#### STORED DATA:

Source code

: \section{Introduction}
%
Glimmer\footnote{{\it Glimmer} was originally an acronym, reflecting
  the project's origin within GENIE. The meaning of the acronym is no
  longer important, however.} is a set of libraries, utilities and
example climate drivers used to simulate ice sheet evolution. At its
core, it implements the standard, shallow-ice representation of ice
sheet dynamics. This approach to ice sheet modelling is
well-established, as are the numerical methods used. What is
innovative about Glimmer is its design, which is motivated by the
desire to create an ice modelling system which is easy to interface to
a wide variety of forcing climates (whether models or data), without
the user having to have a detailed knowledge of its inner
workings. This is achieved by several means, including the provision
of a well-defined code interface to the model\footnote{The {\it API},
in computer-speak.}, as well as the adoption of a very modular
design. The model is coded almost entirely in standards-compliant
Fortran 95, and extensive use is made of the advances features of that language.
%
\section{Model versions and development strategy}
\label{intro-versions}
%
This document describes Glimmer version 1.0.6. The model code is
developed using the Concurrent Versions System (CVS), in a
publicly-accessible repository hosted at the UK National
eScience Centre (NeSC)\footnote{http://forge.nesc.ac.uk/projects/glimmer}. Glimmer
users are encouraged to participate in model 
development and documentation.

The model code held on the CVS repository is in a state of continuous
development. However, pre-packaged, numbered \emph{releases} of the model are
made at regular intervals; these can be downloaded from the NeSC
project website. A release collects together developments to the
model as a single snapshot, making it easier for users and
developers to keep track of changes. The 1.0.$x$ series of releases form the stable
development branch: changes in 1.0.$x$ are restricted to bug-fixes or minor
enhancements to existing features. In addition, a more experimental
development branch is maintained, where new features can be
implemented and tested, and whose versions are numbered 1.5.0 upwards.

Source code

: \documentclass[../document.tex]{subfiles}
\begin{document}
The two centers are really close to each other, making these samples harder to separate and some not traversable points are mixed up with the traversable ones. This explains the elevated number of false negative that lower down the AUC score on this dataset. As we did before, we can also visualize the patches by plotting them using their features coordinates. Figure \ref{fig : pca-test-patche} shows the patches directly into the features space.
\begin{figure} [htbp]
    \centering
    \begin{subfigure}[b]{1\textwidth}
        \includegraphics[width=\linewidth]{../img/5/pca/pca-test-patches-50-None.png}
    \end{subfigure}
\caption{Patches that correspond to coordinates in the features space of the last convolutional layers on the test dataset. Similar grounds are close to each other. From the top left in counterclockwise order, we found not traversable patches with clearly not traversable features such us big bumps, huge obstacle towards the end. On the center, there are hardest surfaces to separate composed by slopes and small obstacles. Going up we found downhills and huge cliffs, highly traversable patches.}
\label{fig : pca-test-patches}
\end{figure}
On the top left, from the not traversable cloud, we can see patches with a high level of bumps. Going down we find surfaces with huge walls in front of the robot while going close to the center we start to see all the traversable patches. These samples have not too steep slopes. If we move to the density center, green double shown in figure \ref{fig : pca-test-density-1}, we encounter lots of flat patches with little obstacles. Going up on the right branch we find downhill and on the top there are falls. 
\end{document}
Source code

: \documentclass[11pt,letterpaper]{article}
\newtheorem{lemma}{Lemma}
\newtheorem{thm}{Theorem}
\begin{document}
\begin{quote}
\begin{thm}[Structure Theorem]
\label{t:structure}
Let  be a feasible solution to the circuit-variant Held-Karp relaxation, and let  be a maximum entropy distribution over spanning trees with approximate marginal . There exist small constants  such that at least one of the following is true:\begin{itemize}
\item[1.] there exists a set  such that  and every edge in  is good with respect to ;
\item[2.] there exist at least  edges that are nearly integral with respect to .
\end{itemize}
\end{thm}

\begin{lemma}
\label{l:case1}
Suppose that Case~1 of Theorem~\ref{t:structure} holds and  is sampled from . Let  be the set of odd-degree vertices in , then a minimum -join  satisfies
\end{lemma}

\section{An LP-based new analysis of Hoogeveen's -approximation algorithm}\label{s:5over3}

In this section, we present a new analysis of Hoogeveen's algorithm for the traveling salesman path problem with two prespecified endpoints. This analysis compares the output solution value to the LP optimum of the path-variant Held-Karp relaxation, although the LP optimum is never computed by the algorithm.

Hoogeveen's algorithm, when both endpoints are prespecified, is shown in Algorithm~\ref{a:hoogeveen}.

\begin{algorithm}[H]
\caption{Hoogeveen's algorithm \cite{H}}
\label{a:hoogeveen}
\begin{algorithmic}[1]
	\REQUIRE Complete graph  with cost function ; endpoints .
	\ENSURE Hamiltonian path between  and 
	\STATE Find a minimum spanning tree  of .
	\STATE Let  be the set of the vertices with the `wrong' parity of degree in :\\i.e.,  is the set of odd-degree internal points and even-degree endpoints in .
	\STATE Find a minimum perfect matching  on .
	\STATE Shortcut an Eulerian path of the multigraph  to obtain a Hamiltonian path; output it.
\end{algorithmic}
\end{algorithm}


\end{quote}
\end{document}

#### THE PROBLEM:
Lines with the string "output": pick each one out of the material and return it.

#### EXERCISE ANSWER:
In this section, we present a new analysis of Hoogeveen's algorithm for the traveling salesman path problem with two prespecified endpoints. This analysis compares the output solution value to the LP optimum of the path-variant Held-Karp relaxation, although the LP optimum is never computed by the algorithm.
	\STATE Shortcut an Eulerian path of the multigraph  to obtain a Hamiltonian path; output it.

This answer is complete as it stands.